--- Task brief ---
Beginning at the top of the data below, write out every line exactly until you reach the line with "modified: 2022-07-17", and include that line.

--- Excerpted records ---
↓

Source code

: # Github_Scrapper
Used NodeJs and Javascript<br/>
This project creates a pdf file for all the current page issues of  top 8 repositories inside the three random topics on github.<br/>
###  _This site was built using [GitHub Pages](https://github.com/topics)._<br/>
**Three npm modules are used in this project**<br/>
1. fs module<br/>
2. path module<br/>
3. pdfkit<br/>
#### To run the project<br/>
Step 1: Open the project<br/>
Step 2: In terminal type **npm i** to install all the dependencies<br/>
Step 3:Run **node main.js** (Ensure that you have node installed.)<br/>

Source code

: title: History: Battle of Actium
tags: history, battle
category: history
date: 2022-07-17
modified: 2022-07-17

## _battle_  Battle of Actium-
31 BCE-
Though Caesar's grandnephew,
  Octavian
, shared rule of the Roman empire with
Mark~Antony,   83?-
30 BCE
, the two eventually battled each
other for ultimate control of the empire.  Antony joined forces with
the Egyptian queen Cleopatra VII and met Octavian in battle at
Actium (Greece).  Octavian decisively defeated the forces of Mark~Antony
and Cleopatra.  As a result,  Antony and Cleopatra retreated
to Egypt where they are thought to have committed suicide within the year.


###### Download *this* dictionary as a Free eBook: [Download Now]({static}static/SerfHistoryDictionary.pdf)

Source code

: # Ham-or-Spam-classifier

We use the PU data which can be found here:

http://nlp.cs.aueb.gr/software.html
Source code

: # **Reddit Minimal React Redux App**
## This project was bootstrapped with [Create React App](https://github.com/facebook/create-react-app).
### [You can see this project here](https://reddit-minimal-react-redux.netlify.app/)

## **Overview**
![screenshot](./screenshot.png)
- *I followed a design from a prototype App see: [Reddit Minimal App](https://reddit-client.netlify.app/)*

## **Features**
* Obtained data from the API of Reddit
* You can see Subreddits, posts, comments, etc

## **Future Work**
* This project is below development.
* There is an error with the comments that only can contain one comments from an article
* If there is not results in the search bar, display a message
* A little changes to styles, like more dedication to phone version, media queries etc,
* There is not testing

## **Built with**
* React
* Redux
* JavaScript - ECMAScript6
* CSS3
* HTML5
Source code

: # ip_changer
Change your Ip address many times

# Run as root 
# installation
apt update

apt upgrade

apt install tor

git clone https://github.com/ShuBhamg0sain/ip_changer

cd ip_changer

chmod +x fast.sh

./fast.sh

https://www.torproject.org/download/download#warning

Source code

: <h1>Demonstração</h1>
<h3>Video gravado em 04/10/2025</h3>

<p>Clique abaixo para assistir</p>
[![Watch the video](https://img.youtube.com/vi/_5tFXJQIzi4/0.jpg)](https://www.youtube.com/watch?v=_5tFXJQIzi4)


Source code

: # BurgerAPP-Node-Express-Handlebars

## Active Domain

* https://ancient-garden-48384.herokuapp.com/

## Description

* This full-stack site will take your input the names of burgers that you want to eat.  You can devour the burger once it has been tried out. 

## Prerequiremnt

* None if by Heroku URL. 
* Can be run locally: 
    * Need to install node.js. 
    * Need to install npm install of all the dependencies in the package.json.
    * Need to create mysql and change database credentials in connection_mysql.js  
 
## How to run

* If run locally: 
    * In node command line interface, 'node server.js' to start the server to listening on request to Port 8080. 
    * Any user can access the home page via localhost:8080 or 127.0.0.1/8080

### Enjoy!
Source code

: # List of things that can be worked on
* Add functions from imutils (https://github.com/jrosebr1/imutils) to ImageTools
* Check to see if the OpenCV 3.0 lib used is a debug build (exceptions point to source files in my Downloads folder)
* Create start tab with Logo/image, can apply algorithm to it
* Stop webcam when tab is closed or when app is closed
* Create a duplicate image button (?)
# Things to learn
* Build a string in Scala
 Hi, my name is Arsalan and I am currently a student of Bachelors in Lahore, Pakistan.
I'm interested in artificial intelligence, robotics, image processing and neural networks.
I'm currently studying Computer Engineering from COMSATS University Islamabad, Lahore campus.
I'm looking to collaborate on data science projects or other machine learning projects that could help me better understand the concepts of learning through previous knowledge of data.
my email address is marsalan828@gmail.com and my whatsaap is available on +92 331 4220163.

↑

--- Problem solution ---
Source code

: # Github_Scrapper
Used NodeJs and Javascript<br/>
This project creates a pdf file for all the current page issues of  top 8 repositories inside the three random topics on github.<br/>
###  _This site was built using [GitHub Pages](https://github.com/topics)._<br/>
**Three npm modules are used in this project**<br/>
1. fs module<br/>
2. path module<br/>
3. pdfkit<br/>
#### To run the project<br/>
Step 1: Open the project<br/>
Step 2: In terminal type **npm i** to install all the dependencies<br/>
Step 3:Run **node main.js** (Ensure that you have node installed.)<br/>

Source code

: title: History: Battle of Actium
tags: history, battle
category: history
date: 2022-07-17
modified: 2022-07-17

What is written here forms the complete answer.